Venezuela: Economy and Oil Strategies
Minutes from the conference by Aleksander Boyd
The prestigious London Business School hosted a conference about Venezuela yesterday with the following panellists:
Dr. Peter West
Former Chief Economist at Banco Bilbao Vizcaya Argentaria (BBVA) for Emerging Markets in London. Senior Economist at Poalim Asset Management,
Dr Jonathan Di John
Senior Economist and Lecturer at the Development Studies Institute, London School of Economics (LSE).
Dr. Alirio Parra
Former Minister of Oil & Energy Venezuela. Former Board Member of Petroleos de Venezuela (PDVSA). Senior Advisor at CWC Group
Mr. Medhi Varzi
Former Managing Director and Head of Oil & Gas Equity Research at Dresdner Kleinwort Wasserstein (London).
Dr. Jose Medrano.
Recently a Senior Economic Advisor to the National Assembly (Congress) of Venezuela. Former Director at Bank of Boston and Merrill Lynch.
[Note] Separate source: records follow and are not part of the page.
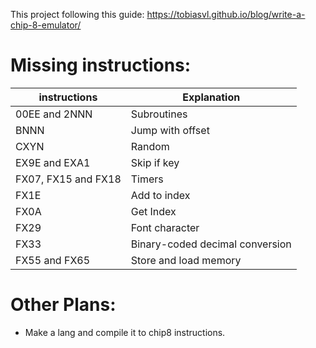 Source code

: This project following this guide: https://tobiasvl.github.io/blog/write-a-chip-8-emulator/

# Missing instructions:

| instructions | Explanation |
| -------------- | --------------- |
| 00EE and 2NNN | Subroutines |  
| BNNN | Jump with offset |
| CXYN | Random |
| EX9E and EXA1| Skip if key |
| FX07, FX15 and FX18 | Timers |
| FX1E | Add to index |
| FX0A | Get Index |
| FX29 | Font character |
| FX33 | Binary-coded decimal conversion |
| FX55 and FX65 | Store and load memory |

# Other Plans:
- Make a lang and compile it to chip8 instructions.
The discussion began with a discussion by Dr. West about Venezuela's economics. Dr. West elaborated on the potential risk of default in Venezuela and the use of forex controls. "Venezuela has had two forex controls implemented in the past, RECADI early 80's and the banking crisis mid 90's. None of them worked!" He mentioned that international reserves have increased to around 15Bn dollars and that Venezuelan bonds trading in international markets have a spread of about 300 basis points (sign of high risk and volatility), second only to those of Argentina. In emerging markets Venezuela is the second worst performer -after Turkey-, which goes in detriment of the government's ability to appeal international investors. Bond investors perceive the conditions in the country as far too risky. Furthermore, they believe that Hugo Chavez's focus on the economy has taken a second place to his obsession in political confrontation. Further, Dr West stressed that GDP dropped 9 % last year, and forecasted a further decline of 15 % this year. In fact, he said, Venezuela's economic collapse will be even worse than Argentina's without having defaulted. Dr. Medrano described the lack of coherent economic policies, and the government's tendency to change rules and measures every day. In sum, nothing gets implemented in Venezuela because politics has taken centre stage and due to the government's incompetence. All of the economists exposed the fragility of the country's economy; as an example, per capita income in 2003 will equal that of the early 50's. Therefore the risk of default this year is growing by the day. Foreign capital will not land in Venezuela until the government respects the rule of law and provides coherent investment conditions. The draconian hydrocarbons law, for instance, has scared away potential investors. Without a split in the political and economic discourse, no loans will come to Venezuelan shores.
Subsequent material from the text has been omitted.